Project

General

Profile

Actions

Bug #19973

closed

Dispatcher responds to 503 errors by limiting container concurrency

Added by Tom Clegg about 1 year ago. Updated about 1 year ago.

Status:
Resolved
Priority:
Normal
Assigned To:
Category:
Crunch
Target version:
Story points:
1.0
Release relationship:
Auto

Description

When controller/RailsAPI returns 503, it is quite likely the dispatcher itself is causing an overload condition, and retrying is counterproductive -- especially when the operation being retried is something like "lock", which, if it succeeds, will be followed by a lot more load on controller/RailsAPI from the ensuing instances / crunch-run processes.

Proposed mitigation:
  • when dispatcher sees a 503 response from controller/RailsAPI, it reduces by 1/2 or 3/4 its internal upper limit on how many concurrent containers it should try to run
  • when dispatcher hasn't seen a 503 response for N seconds, it increases its upper limit by 1, up to a configured maximum

Subtasks 1 (0 open1 closed)

Task #20114: Review 19973-dispatch-throttleResolvedTom Clegg02/16/2023Actions

Related issues

Related to Arvados - Feature #19972: Go arvados.Client retry with backoffResolvedTom Clegg03/08/2023Actions
Related to Arvados - Feature #19984: Go arvados.Client responds to 503 errors by limiting outgoing connection concurrencyResolvedTom Clegg02/21/2023Actions
Actions #1

Updated by Tom Clegg about 1 year ago

  • Related to Feature #19972: Go arvados.Client retry with backoff added
Actions #2

Updated by Brett Smith about 1 year ago

Between this and #19972, I think both are good to do, and I would personally prefer to do #19972 first. A challenge with this one is it seems like it would be difficult for the dispatcher to estimate how much API traffic any given container will generate: how many collections does it read? In serial or parallel? How much parallelism? Is it just going to create a bunch of child container requests right off the bat? Without information like this, I feel like it's going to be challenging to find a good way to throttle or limit container spawns. I can imagine certain workloads where the proposed mitigation doesn't improve cluster health, it just moves the overload problem from the dispatcher to the running containers.

Actions #3

Updated by Tom Clegg about 1 year ago

  • Related to Feature #19984: Go arvados.Client responds to 503 errors by limiting outgoing connection concurrency added
Actions #4

Updated by Tom Clegg about 1 year ago

  • Story points set to 1.0
Actions #5

Updated by Peter Amstutz about 1 year ago

  • Target version changed from Future to To be scheduled
Actions #6

Updated by Tom Clegg about 1 year ago

Currently the dispatcher relentlessly schedules as many containers as it can, even when seeing 503 errors which are a nearly certain sign that scheduling more containers is counterproductive. That continues until it eventually empties the queue by exhausting the limit of lock/unlock cycles, each of which involves running crunch-run to failure on a cloud instance. That will still be true with #19972.

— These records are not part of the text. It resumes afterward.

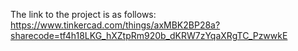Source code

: The link to the project is as follows:
https://www.tinkercad.com/things/axMBK2BP28a?sharecode=tf4h18LKG_hXZtpRm920b_dKRW7zYqaXRgTC_PzwwkE
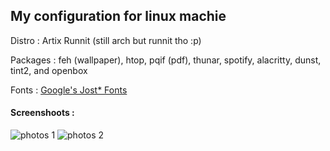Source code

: <H2>My configuration for linux machie</H2>
<p>Distro : Artix Runnit (still arch but runnit tho :p)</p>
<p>Packages :   feh (wallpaper), htop, pqif (pdf), thunar, spotify, alacritty, dunst, tint2, and openbox</p>
<p>Fonts : <a href="https://fonts.google.com/specimen/Jost">Google's Jost* Fonts</a></p>
<h4>Screenshoots : </h4>
<img src="https://github.com/rasyaadd/linux-desktop/assets/23480223/2815bb8f-69f4-4565-8307-178cb879b8f5" alt="photos 1">
<img src="https://github.com/rasyaadd/linux-desktop/assets/23480223/ca07dc5e-0e4b-4a2f-868e-4964edb2c87c" alt="photos 2">
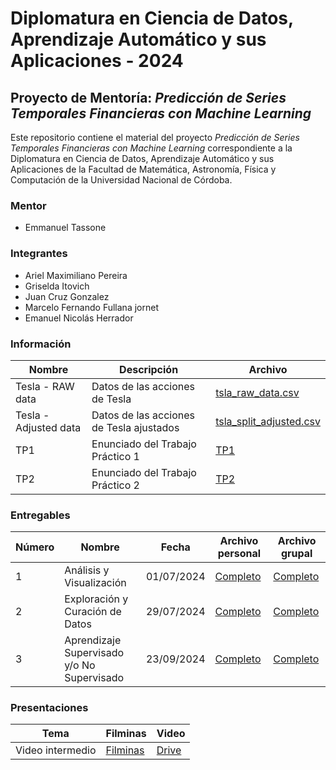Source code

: # Diplomatura en Ciencia de Datos, Aprendizaje Automático y sus Aplicaciones - 2024

## Proyecto de Mentoría: *Predicción de Series Temporales Financieras con Machine Learning*

Este repositorio contiene el material del proyecto *Predicción de Series Temporales Financieras con Machine Learning* correspondiente a la Diplomatura en Ciencia de Datos, Aprendizaje Automático y sus Aplicaciones de la Facultad de Matemática, Astronomía, Física y Computación de la Universidad Nacional de Córdoba.

### Mentor

- Emmanuel Tassone

### Integrantes

- Ariel Maximiliano Pereira
- Griselda Itovich
- Juan Cruz Gonzalez
- Marcelo Fernando Fullana jornet
- Emanuel Nicolás Herrador

### Información

| Nombre                | Descripción                              | Archivo                                                   |
| --------------------- | ---------------------------------------- | --------------------------------------------------------- |
| Tesla - RAW data      | Datos de las acciones de Tesla           | [tsla_raw_data.csv](./data/tsla_raw_data.csv)             |
| Tesla - Adjusted data | Datos de las acciones de Tesla ajustados | [tsla_split_adjusted.csv](./data/tsla_split_adjusted.csv) |
| TP1                   | Enunciado del Trabajo Práctico 1         | [TP1](./enunciados/TP1.pdf)                               |
| TP2                   | Enunciado del Trabajo Práctico 2         | [TP2](./enunciados/TP2.pdf)                               |

### Entregables

| Número | Nombre                                     | Fecha      | Archivo personal                             | Archivo grupal                               |
| ------ | ------------------------------------------ | ---------- | -------------------------------------------- | -------------------------------------------- |
| 1      | Análisis y Visualización                   | 01/07/2024 | [Completo](./entregables/tp1/personal.ipynb) | [Completo](./entregables/tp1/grupal.ipynb)   |
| 2      | Exploración y Curación de Datos            | 29/07/2024 | [Completo](./entregables/tp2/personal.ipynb) | [Completo](./entregables/tp2/grupal.ipynb)   |
| 3      | Aprendizaje Supervisado y/o No Supervisado | 23/09/2024 | [Completo](./entregables/tp3/personal.ipynb) | [Completo](./entregables/tp3/personal.ipynb) |

### Presentaciones

| Tema             | Filminas                                                                                                                  | Video                                                                                       |
| ---------------- | ------------------------------------------------------------------------------------------------------------------------- | ------------------------------------------------------------------------------------------- |
| Video intermedio | [Filminas](./presentaciones/intermedia/Machine%20Learning%20en%20Series%20Temporales%20-%20Presentación%20Intermedia.pdf) | [Drive](https://drive.google.com/file/d/1vLh94vhtoHkniW_N4yZ3WwlQeR_TGyDL/view?usp=sharing) |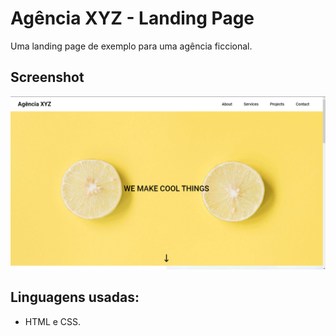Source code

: # Agência XYZ - Landing Page

Uma landing page de exemplo para uma agência ficcional.

## Screenshot

![](./src/Screenshot_1.png)

## Linguagens usadas:

- HTML e CSS.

The idea here is that dispatcher can behave much better in this situation -- without being able to predict the railsapi load coming from a container -- just by not adding any new load at all during times when 503s are happening.

Actions #7

Updated by Peter Amstutz about 1 year ago

  • Target version changed from To be scheduled to 2023-02-15 sprint
  • Assigned To set to Tom Clegg
Actions #8

Updated by Peter Amstutz about 1 year ago

  • Release set to 57
Actions #9

Updated by Tom Clegg about 1 year ago

  • Target version changed from 2023-02-15 sprint to 2023-03-01 sprint
Actions #10

Updated by Tom Clegg about 1 year ago

19973-dispatch-throttle @ bfb9e29c250bcfb34a6b1813ca46953503ca05e6 -- developer-run-tests: #3492
wb1 retry developer-run-tests-apps-workbench-integration: #3758

This includes #19984.
  • SDK detects 503 responses and pauses/limits outgoing requests accordingly
  • dispatchcloud notices whether the SDK has detected 503s lately, and adjusts its container concurrency limit accordingly
  • in both cases, if there are never any 503s, concurrency is unlimited as before
Actions #11

Updated by Tom Clegg about 1 year ago

  • Status changed from New to In Progress
Actions #12

Updated by Brett Smith about 1 year ago

Tom Clegg wrote in #note-10:

19973-dispatch-throttle @ bfb9e29c250bcfb34a6b1813ca46953503ca05e6 -- developer-run-tests: #3492

The branch looks good to me, thanks. I have a couple of questions that stem from me being a Go newbie, not branch comments. If you have a few minutes to help with these I'd appreciate it, if not no big deal.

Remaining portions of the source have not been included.